►

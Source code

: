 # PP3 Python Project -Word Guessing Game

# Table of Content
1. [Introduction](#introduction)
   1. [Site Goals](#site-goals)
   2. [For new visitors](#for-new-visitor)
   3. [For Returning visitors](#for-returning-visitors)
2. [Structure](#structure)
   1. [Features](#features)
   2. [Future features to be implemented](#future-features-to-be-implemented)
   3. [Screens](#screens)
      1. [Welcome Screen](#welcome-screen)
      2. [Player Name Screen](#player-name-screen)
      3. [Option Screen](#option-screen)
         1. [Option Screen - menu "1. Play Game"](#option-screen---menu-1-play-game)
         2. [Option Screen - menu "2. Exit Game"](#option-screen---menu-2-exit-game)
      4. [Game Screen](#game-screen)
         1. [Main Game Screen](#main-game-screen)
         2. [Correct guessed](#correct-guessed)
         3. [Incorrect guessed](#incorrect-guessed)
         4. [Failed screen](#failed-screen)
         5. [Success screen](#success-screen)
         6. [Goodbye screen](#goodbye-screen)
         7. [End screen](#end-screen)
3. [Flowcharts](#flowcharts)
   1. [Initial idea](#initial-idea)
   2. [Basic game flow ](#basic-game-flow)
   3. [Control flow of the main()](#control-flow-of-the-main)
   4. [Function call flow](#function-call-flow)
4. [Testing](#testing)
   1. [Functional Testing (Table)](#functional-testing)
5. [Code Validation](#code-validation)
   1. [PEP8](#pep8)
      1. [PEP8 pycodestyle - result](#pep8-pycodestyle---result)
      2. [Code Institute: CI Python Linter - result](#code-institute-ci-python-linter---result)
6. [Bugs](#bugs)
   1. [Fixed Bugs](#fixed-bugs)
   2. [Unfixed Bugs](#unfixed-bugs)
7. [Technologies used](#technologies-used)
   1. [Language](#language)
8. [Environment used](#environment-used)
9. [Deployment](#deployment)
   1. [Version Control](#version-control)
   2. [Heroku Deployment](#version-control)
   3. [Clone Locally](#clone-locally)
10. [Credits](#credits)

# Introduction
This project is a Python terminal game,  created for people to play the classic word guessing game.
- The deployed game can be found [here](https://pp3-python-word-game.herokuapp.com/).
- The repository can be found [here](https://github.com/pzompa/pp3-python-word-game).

◄

Exercise goal: Give each entry again, spelled exactly as shown.

Result of this exercise:
Source code

: # PP3 Python Project -Word Guessing Game

# Table of Content
1. [Introduction](#introduction)
   1. [Site Goals](#site-goals)
   2. [For new visitors](#for-new-visitor)
   3. [For Returning visitors](#for-returning-visitors)
2. [Structure](#structure)
   1. [Features](#features)
   2. [Future features to be implemented](#future-features-to-be-implemented)
   3. [Screens](#screens)
      1. [Welcome Screen](#welcome-screen)
      2. [Player Name Screen](#player-name-screen)
      3. [Option Screen](#option-screen)
         1. [Option Screen - menu "1. Play Game"](#option-screen---menu-1-play-game)
         2. [Option Screen - menu "2. Exit Game"](#option-screen---menu-2-exit-game)
      4. [Game Screen](#game-screen)
         1. [Main Game Screen](#main-game-screen)
         2. [Correct guessed](#correct-guessed)
         3. [Incorrect guessed](#incorrect-guessed)
         4. [Failed screen](#failed-screen)
         5. [Success screen](#success-screen)
         6. [Goodbye screen](#goodbye-screen)
         7. [End screen](#end-screen)
3. [Flowcharts](#flowcharts)
   1. [Initial idea](#initial-idea)
   2. [Basic game flow ](#basic-game-flow)
   3. [Control flow of the main()](#control-flow-of-the-main)
   4. [Function call flow](#function-call-flow)
4. [Testing](#testing)
   1. [Functional Testing (Table)](#functional-testing)
5. [Code Validation](#code-validation)
   1. [PEP8](#pep8)
      1. [PEP8 pycodestyle - result](#pep8-pycodestyle---result)
      2. [Code Institute: CI Python Linter - result](#code-institute-ci-python-linter---result)
6. [Bugs](#bugs)
   1. [Fixed Bugs](#fixed-bugs)
   2. [Unfixed Bugs](#unfixed-bugs)
7. [Technologies used](#technologies-used)
   1. [Language](#language)
8. [Environment used](#environment-used)
9. [Deployment](#deployment)
   1. [Version Control](#version-control)
   2. [Heroku Deployment](#version-control)
   3. [Clone Locally](#clone-locally)
10. [Credits](#credits)

# Introduction
This project is a Python terminal game,  created for people to play the classic word guessing game.
- The deployed game can be found [here](https://pp3-python-word-game.herokuapp.com/).
- The repository can be found [here](https://github.com/pzompa/pp3-python-word-game).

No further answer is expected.